Thursday 10 September 2015

Day 361, The anger that consumes me, Part 2

O.k. Here I am with the continuation of the blog that I wrote before this one,  For context, I suggest to read that one here if one will here.








This where I left off in previous blog:



When and as I see myself going into or I am about to go into reacting against something in anger within my mind consciousness system, I stop................take a deep breath and bring myself back here, till I am clear and stable and nothing moves within me as me as the mind as energy.

I realize that by allowing anger to exist within me, within my mind I am thinking and believing that it means that at least I am caring somehow, because " I am thinking about others that have less than me," as if "thinking about it is caring." 

Therefore, I commit myself to just stop myself thinking about those whom I have judged as living in circumstances and situations that are challenging, and actually start to get myself involved more practically with the actual doing, moving to/towards solutions that will bring about a change that will be best for all life." 

Self-commitment statements continuing:

When and as I see myself going into or I am about to go into participating in anger within and as myself and allowing it to be fueled up within myself, by myself, I stop........................ take a deep breath and bring myself back here, till I am clear and stable and nothing moves within me as me as the mind as energy.

I realize that I am allowing anger to be fueled within myself by myself, because of a deep seated self-created believe that somehow if I am angry at something or someone, I am being against that which I, myself has judged as faulty/wrong/bad/negative, within my own mind consciousness system, thus being angry against all of these is a " good/positive/right"  thing to do/to be, when in reality it is a war I am creating within and as my own mind, using projection judgement about what I see happening in the world, that have some similarity, or are totally similar to that which I have judged as faulty/wrong/bad/negative, thus reason enough within my mind consciousness system to be against it. However instead of working it out practically, I dwell in it, and allow it to consume me.

Therefore, I commit myself to really push myself into actually moving myself and doing what needs to be, because I already have the tools to work with, now rests the applying part.

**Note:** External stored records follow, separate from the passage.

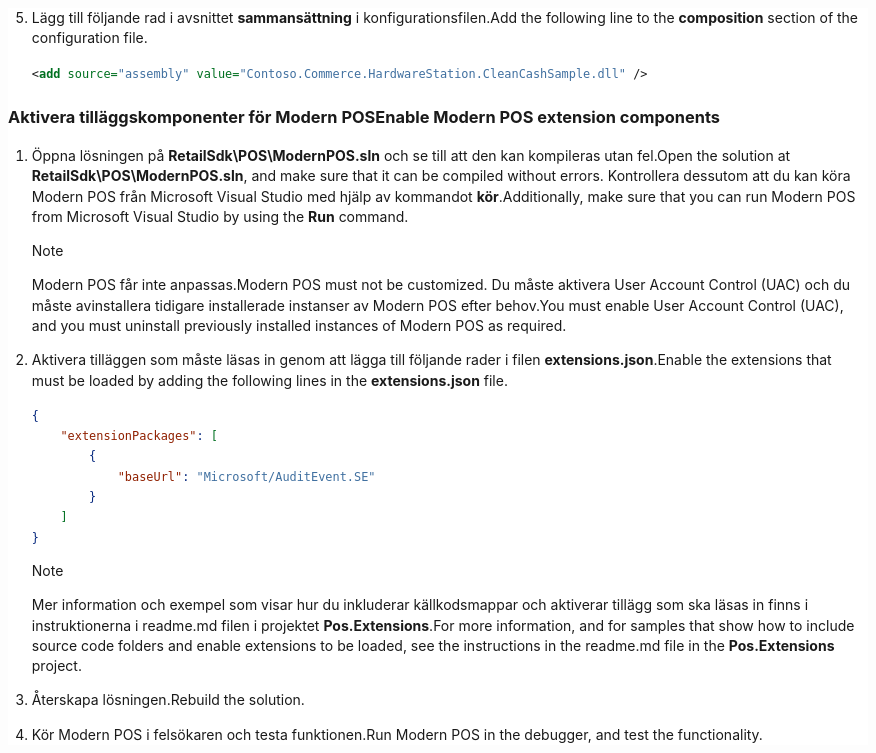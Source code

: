 5. <span data-ttu-id="9b3d6-233">Lägg till följande rad i avsnittet **sammansättning** i konfigurationsfilen.</span><span class="sxs-lookup"><span data-stu-id="9b3d6-233">Add the following line to the **composition** section of the configuration file.</span></span>

    ``` xml
    <add source="assembly" value="Contoso.Commerce.HardwareStation.CleanCashSample.dll" />
    ```

### <a name="enable-modern-pos-extension-components"></a><span data-ttu-id="9b3d6-234">Aktivera tilläggskomponenter för Modern POS</span><span class="sxs-lookup"><span data-stu-id="9b3d6-234">Enable Modern POS extension components</span></span>

1. <span data-ttu-id="9b3d6-235">Öppna lösningen på **RetailSdk\\POS\\ModernPOS.sln** och se till att den kan kompileras utan fel.</span><span class="sxs-lookup"><span data-stu-id="9b3d6-235">Open the solution at **RetailSdk\\POS\\ModernPOS.sln**, and make sure that it can be compiled without errors.</span></span> <span data-ttu-id="9b3d6-236">Kontrollera dessutom att du kan köra Modern POS från Microsoft Visual Studio med hjälp av kommandot **kör**.</span><span class="sxs-lookup"><span data-stu-id="9b3d6-236">Additionally, make sure that you can run Modern POS from Microsoft Visual Studio by using the **Run** command.</span></span>

    > [!NOTE]
    > <span data-ttu-id="9b3d6-237">Modern POS får inte anpassas.</span><span class="sxs-lookup"><span data-stu-id="9b3d6-237">Modern POS must not be customized.</span></span> <span data-ttu-id="9b3d6-238">Du måste aktivera User Account Control (UAC) och du måste avinstallera tidigare installerade instanser av Modern POS efter behov.</span><span class="sxs-lookup"><span data-stu-id="9b3d6-238">You must enable User Account Control (UAC), and you must uninstall previously installed instances of Modern POS as required.</span></span>

2. <span data-ttu-id="9b3d6-239">Aktivera tilläggen som måste läsas in genom att lägga till följande rader i filen **extensions.json**.</span><span class="sxs-lookup"><span data-stu-id="9b3d6-239">Enable the extensions that must be loaded by adding the following lines in the **extensions.json** file.</span></span>

    ``` json
    {
        "extensionPackages": [
            {
                "baseUrl": "Microsoft/AuditEvent.SE"
            }
        ]
    }
    ```

    > [!NOTE]
    > <span data-ttu-id="9b3d6-240">Mer information och exempel som visar hur du inkluderar källkodsmappar och aktiverar tillägg som ska läsas in finns i instruktionerna i readme.md filen i projektet **Pos.Extensions**.</span><span class="sxs-lookup"><span data-stu-id="9b3d6-240">For more information, and for samples that show how to include source code folders and enable extensions to be loaded, see the instructions in the readme.md file in the **Pos.Extensions** project.</span></span>

3. <span data-ttu-id="9b3d6-241">Återskapa lösningen.</span><span class="sxs-lookup"><span data-stu-id="9b3d6-241">Rebuild the solution.</span></span>
4. <span data-ttu-id="9b3d6-242">Kör Modern POS i felsökaren och testa funktionen.</span><span class="sxs-lookup"><span data-stu-id="9b3d6-242">Run Modern POS in the debugger, and test the functionality.</span></span>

Thus I work on the applying part little by little till it becomes like brushing my teeth facing each point within myself, bringing myself to clarity and clearness, the point of understanding.


When and as I see myself going into or I am about to go into in a creepy/strange way, enjoying being angry within and as myself to/towards myself and others as the whole world, I stop----------------------- take a deep breath and bring myself back here till I am clear and stable and nothing moves within me as me as the mind as energy.

I realize that I enjoy in a " creepy/strange way,"  being angry within myself, because I have become addicted to the energy of anger within me, and justify it with " being right"  about being angry at certain outcomes and certain groups and certain specific people in this world, including myself.

Thus within this, I commit myself to first release myself from this anger that consumes me and that I see, that I even enjoy, because it gives me a point of wanting to be against that which I have judged as " faulty/bad/wrong/negative specifically, using the tools provided by desteni as in Self-Forgiveness and Self-Commitments derived from common sense introspection.

When and as I see myself going into or I am about to go into being angry at humanity at large because of what I see I have accepted and allowed to happen to life on my watch, I stop--------------------- take a deep breath and bring myself back here, till I am clear and stable and nothing moves within me as me as the mind as energy.

I realize that I am putting the blame on humanity for where I lack doing something that is practical solution-wise and will have an outcome that will be best for all.

Therefore, I commit myself to push myself to look more into coming up with practical solutions that is best for all that I am capable of doing in a moment and in this manner learn little by little how to be like this, and taking little by little more complicated practical solutions as part of my living expression.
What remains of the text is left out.